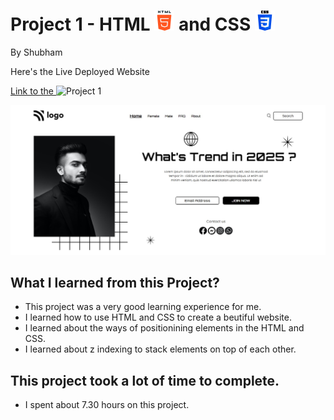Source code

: # Project 1 - HTML ![](./readmeImages/html-5.png) and CSS ![](./readmeImages/css-3.png)

By Shubham

Here's the Live Deployed Website

[Link to the ]("https://trending2025.netlify.app") ![Project 1](https://img.shields.io/badge/Project-1-brightgreen)

![Completed Website](./readmeImages/Completed%20Screenshot.jpg)

## What I learned from this Project?

- This project was a very good learning experience for me.
- I learned how to use HTML and CSS to create a beutiful website.
- I learned about the ways of positionining elements in the HTML and CSS.
- I learned about z indexing to stack elements on top of each other.

## This project took a lot of time to complete.

- I spent about 7.30 hours on this project.
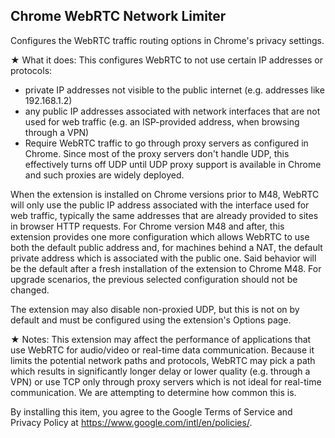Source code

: ## Chrome WebRTC Network Limiter
Configures the WebRTC traffic routing options in Chrome's privacy settings.

★ What it does:
This configures WebRTC to not use certain IP addresses or protocols:
- private IP addresses not visible to the public internet (e.g. addresses like 192.168.1.2)
- any public IP addresses associated with network interfaces that are not used for web traffic (e.g. an ISP-provided address, when browsing through a VPN)
- Require WebRTC traffic to go through proxy servers as configured in Chrome. Since most of the proxy servers don't handle UDP, this effectively turns off UDP until UDP proxy support is available in Chrome and such proxies are widely deployed.
 
When the extension is installed on Chrome versions prior to M48, WebRTC will only use the public IP address associated with the interface used for web traffic, typically the same addresses that are already provided to sites in browser HTTP requests. For Chrome version M48 and after, this extension provides one more configuration which allows WebRTC to use both the default public address and, for machines behind a NAT, the default private address which is associated with the public one. Said behavior will be the default after a fresh installation of the extension to Chrome M48. For upgrade scenarios, the previous selected configuration should not be changed.

The extension may also disable non-proxied UDP, but this is not on by default and must be configured using the extension's Options page.

★ Notes:
This extension may affect the performance of applications that use WebRTC for audio/video or real-time data communication. Because it limits the potential network paths and protocols, WebRTC may pick a path which results in significantly longer delay or lower quality (e.g. through a VPN) or use TCP only through proxy servers which is not ideal for real-time communication. We are attempting to determine how common this is.

By installing this item, you agree to the Google Terms of Service and Privacy Policy at https://www.google.com/intl/en/policies/.


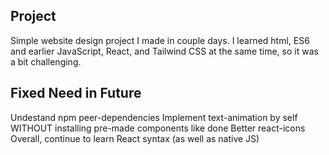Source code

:## Project

Simple website design project I made in couple days. I learned html, ES6 and earlier JavaScript, React, and Tailwind CSS at the same time, so it was a bit challenging.

## Fixed Need in Future

Undestand npm peer-dependencies
Implement text-animation by self WITHOUT installing pre-made components like done
Better react-icons
Overall, continue to learn React syntax (as well as native JS)
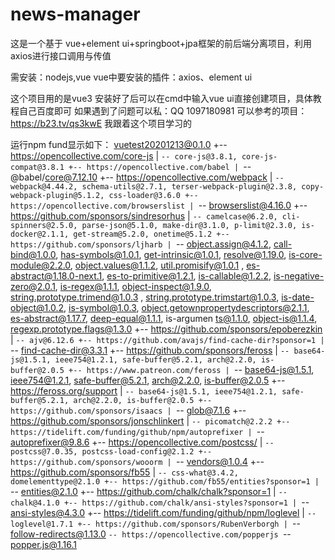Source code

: # news-manager
这是一个基于 vue+element ui+springboot+jpa框架的前后端分离项目，利用axios进行接口调用与传值

需安装：nodejs,vue
vue中要安装的插件：axios、element ui 

这个项目用的是vue3 安装好了后可以在cmd中输入vue ui直接创建项目，具体教程自己百度即可
如果遇到了问题可以私：QQ 1097180981
可以参考的项目：https://b23.tv/qs3kwE 我跟着这个项目学习的

运行npm fund显示如下：
vuetest20201213@0.1.0
+-- https://opencollective.com/core-js
| `-- core-js@3.8.1, core-js-compat@3.8.1
+-- https://opencollective.com/babel
| `-- @babel/core@7.12.10
+-- https://opencollective.com/webpack
| `-- webpack@4.44.2, schema-utils@2.7.1, terser-webpack-plugin@2.3.8, copy-webpack-plugin@5.1.2, css-loader@3.6.0
+-- https://opencollective.com/browserslist
| `-- browserslist@4.16.0
+-- https://github.com/sponsors/sindresorhus
| `-- camelcase@6.2.0, cli-spinners@2.5.0, parse-json@5.1.0, make-dir@3.1.0, p-limit@2.3.0, is-docker@2.1.1, get-stream@5.2.0, onetime@5.1.2
+-- https://github.com/sponsors/ljharb
| `-- object.assign@4.1.2, call-bind@1.0.0, has-symbols@1.0.1, get-intrinsic@1.0.1, resolve@1.19.0, is-core-module@2.2.0, object.values@1.1.2, util.promisify@1.0.1
, es-abstract@1.18.0-next.1, es-to-primitive@1.2.1, is-callable@1.2.2, is-negative-zero@2.0.1, is-regex@1.1.1, object-inspect@1.9.0, string.prototype.trimend@1.0.3
, string.prototype.trimstart@1.0.3, is-date-object@1.0.2, is-symbol@1.0.3, object.getownpropertydescriptors@2.1.1, es-abstract@1.17.7, deep-equal@1.1.1, is-argumen
ts@1.1.0, object-is@1.1.4, regexp.prototype.flags@1.3.0
+-- https://github.com/sponsors/epoberezkin
| `-- ajv@6.12.6
+-- https://github.com/avajs/find-cache-dir?sponsor=1
| `-- find-cache-dir@3.3.1
+-- https://github.com/sponsors/feross
| `-- base64-js@1.5.1, ieee754@1.2.1, safe-buffer@5.2.1, arch@2.2.0, is-buffer@2.0.5
+-- https://www.patreon.com/feross
| `-- base64-js@1.5.1, ieee754@1.2.1, safe-buffer@5.2.1, arch@2.2.0, is-buffer@2.0.5
+-- https://feross.org/support
| `-- base64-js@1.5.1, ieee754@1.2.1, safe-buffer@5.2.1, arch@2.2.0, is-buffer@2.0.5
+-- https://github.com/sponsors/isaacs
| `-- glob@7.1.6
+-- https://github.com/sponsors/jonschlinkert
| `-- picomatch@2.2.2
+-- https://tidelift.com/funding/github/npm/autoprefixer
| `-- autoprefixer@9.8.6
+-- https://opencollective.com/postcss/
| `-- postcss@7.0.35, postcss-load-config@2.1.2
+-- https://github.com/sponsors/wooorm
| `-- vendors@1.0.4
+-- https://github.com/sponsors/fb55
| `-- css-what@3.4.2, domelementtype@2.1.0
+-- https://github.com/fb55/entities?sponsor=1
| `-- entities@2.1.0
+-- https://github.com/chalk/chalk?sponsor=1
| `-- chalk@4.1.0
+-- https://github.com/chalk/ansi-styles?sponsor=1
| `-- ansi-styles@4.3.0
+-- https://tidelift.com/funding/github/npm/loglevel
| `-- loglevel@1.7.1
+-- https://github.com/sponsors/RubenVerborgh
| `-- follow-redirects@1.13.0
`-- https://opencollective.com/popperjs
  `-- popper.js@1.16.1

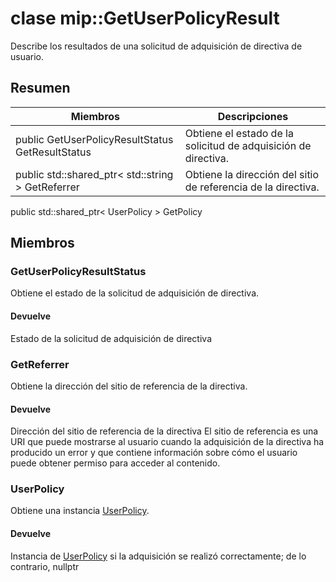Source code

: # <a name="class-mipgetuserpolicyresult"></a>clase mip::GetUserPolicyResult 
Describe los resultados de una solicitud de adquisición de directiva de usuario.
## <a name="summary"></a>Resumen
 Miembros                        | Descripciones                                
--------------------------------|---------------------------------------------
public GetUserPolicyResultStatus GetResultStatus | Obtiene el estado de la solicitud de adquisición de directiva.
public std::shared_ptr< std::string > GetReferrer | Obtiene la dirección del sitio de referencia de la directiva.
public std::shared_ptr< UserPolicy > GetPolicy
## <a name="members"></a>Miembros
### <a name="getuserpolicyresultstatus"></a>GetUserPolicyResultStatus
Obtiene el estado de la solicitud de adquisición de directiva.
#### <a name="returns"></a>Devuelve
Estado de la solicitud de adquisición de directiva
### <a name="getreferrer"></a>GetReferrer
Obtiene la dirección del sitio de referencia de la directiva.
#### <a name="returns"></a>Devuelve
Dirección del sitio de referencia de la directiva El sitio de referencia es una URI que puede mostrarse al usuario cuando la adquisición de la directiva ha producido un error y que contiene información sobre cómo el usuario puede obtener permiso para acceder al contenido.
### <a name="userpolicy"></a>UserPolicy
Obtiene una instancia [UserPolicy](#classmip_1_1_user_policy).
#### <a name="returns"></a>Devuelve
Instancia de [UserPolicy](#classmip_1_1_user_policy) si la adquisición se realizó correctamente; de lo contrario, nullptr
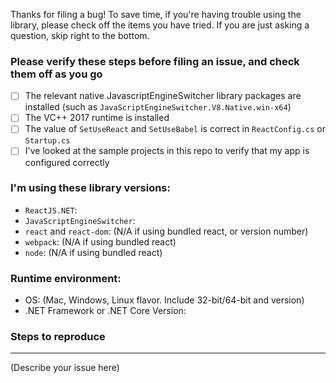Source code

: Thanks for filing a bug! To save time, if you're having trouble using the library, please check off the items you have tried. If you are just asking a question, skip right to the bottom.

### Please verify these steps before filing an issue, and check them off as you go
- [ ] The relevant native JavascriptEngineSwitcher library packages are installed (such as `JavaScriptEngineSwitcher.V8.Native.win-x64`)
- [ ] The VC++ 2017 runtime is installed
- [ ] The value of `SetUseReact` and `SetUseBabel` is correct in `ReactConfig.cs` or `Startup.cs`
- [ ] I've looked at the sample projects in this repo to verify that my app is configured correctly

### I'm using these library versions:
- `ReactJS.NET`:
- `JavaScriptEngineSwitcher`:
- `react` and `react-dom`: (N/A if using bundled react, or version number)
- `webpack`: (N/A if using bundled react)
- `node`: (N/A if using bundled react)

### Runtime environment:
- OS: (Mac, Windows, Linux flavor. Include 32-bit/64-bit and version)
- .NET Framework or .NET Core Version:

### Steps to reproduce

-------

(Describe your issue here)
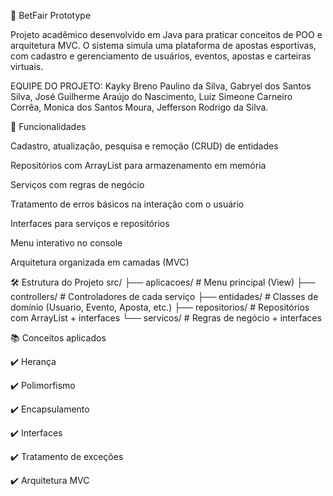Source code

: 🎲 BetFair Prototype

Projeto acadêmico desenvolvido em Java para praticar conceitos de POO e arquitetura MVC. O sistema simula uma plataforma de apostas esportivas, com cadastro e gerenciamento de usuários, eventos, apostas e carteiras virtuais.

EQUIPE DO PROJETO: Kayky Breno Paulino da Silva, Gabryel dos Santos Silva, José Guilherme Araújo do Nascimento, Luiz Simeone Carneiro Corrêa, Monica dos Santos Moura, Jefferson Rodrigo da Silva.

🚀 Funcionalidades

Cadastro, atualização, pesquisa e remoção (CRUD) de entidades

Repositórios com ArrayList para armazenamento em memória

Serviços com regras de negócio

Tratamento de erros básicos na interação com o usuário

Interfaces para serviços e repositórios

Menu interativo no console

Arquitetura organizada em camadas (MVC)

🛠️ Estrutura do Projeto src/ ├── aplicacoes/ # Menu principal (View) ├── controllers/ # Controladores de cada serviço ├── entidades/ # Classes de domínio (Usuario, Evento, Aposta, etc.) ├── repositorios/ # Repositórios com ArrayList + interfaces └── servicos/ # Regras de negócio + interfaces

📚 Conceitos aplicados

✔️ Herança

✔️ Polimorfismo

✔️ Encapsulamento

✔️ Interfaces

✔️ Tratamento de exceções

✔️ Arquitetura MVC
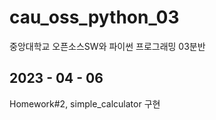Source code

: # cau_oss_python_03
중앙대학교 오픈소스SW와 파이썬 프로그래밍 03분반

## 2023 - 04 - 06
Homework#2, simple_calculator 구현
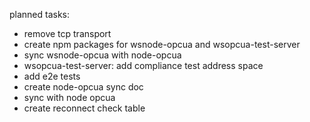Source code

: planned tasks:
- remove tcp transport
- create npm packages for wsnode-opcua and wsopcua-test-server
- sync wsnode-opcua with node-opcua
- wsopcua-test-server: add compliance test address space
- add e2e tests
- create node-opcua sync doc
- sync with node opcua
- create reconnect check table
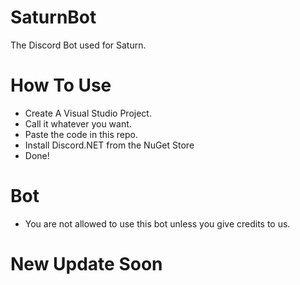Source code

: # SaturnBot
The Discord Bot used for Saturn.

# How To Use
* Create A Visual Studio Project.
* Call it whatever you want.
* Paste the code in this repo. 
* Install Discord.NET from the NuGet Store
* Done!

# Bot
* You are not allowed to use this bot unless you give credits to us.


# New Update Soon
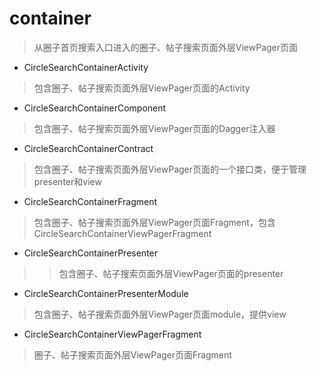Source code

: # container
> 从圈子首页搜索入口进入的圈子、帖子搜索页面外层ViewPager页面

- CircleSearchContainerActivity
> 包含圈子、帖子搜索页面外层ViewPager页面的Activity

- CircleSearchContainerComponent
> 包含圈子、帖子搜索页面外层ViewPager页面的Dagger注入器

- CircleSearchContainerContract
> 包含圈子、帖子搜索页面外层ViewPager页面的一个接口类，便于管理presenter和view

- CircleSearchContainerFragment
> 包含圈子、帖子搜索页面外层ViewPager页面Fragment，包含CircleSearchContainerViewPagerFragment

- CircleSearchContainerPresenter
> > 包含圈子、帖子搜索页面外层ViewPager页面的presenter

- CircleSearchContainerPresenterModule
> 包含圈子、帖子搜索页面外层ViewPager页面module，提供view 

- CircleSearchContainerViewPagerFragment
> 圈子、帖子搜索页面外层ViewPager页面Fragment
□ □ □
Problem statement = Where a line in the records above includes the string "object", show it.

Response area =
| `-- object.assign@4.1.2, call-bind@1.0.0, has-symbols@1.0.1, get-intrinsic@1.0.1, resolve@1.19.0, is-core-module@2.2.0, object.values@1.1.2, util.promisify@1.0.1
, es-abstract@1.18.0-next.1, es-to-primitive@1.2.1, is-callable@1.2.2, is-negative-zero@2.0.1, is-regex@1.1.1, object-inspect@1.9.0, string.prototype.trimend@1.0.3
, string.prototype.trimstart@1.0.3, is-date-object@1.0.2, is-symbol@1.0.3, object.getownpropertydescriptors@2.1.1, es-abstract@1.17.7, deep-equal@1.1.1, is-argumen
ts@1.1.0, object-is@1.1.4, regexp.prototype.flags@1.3.0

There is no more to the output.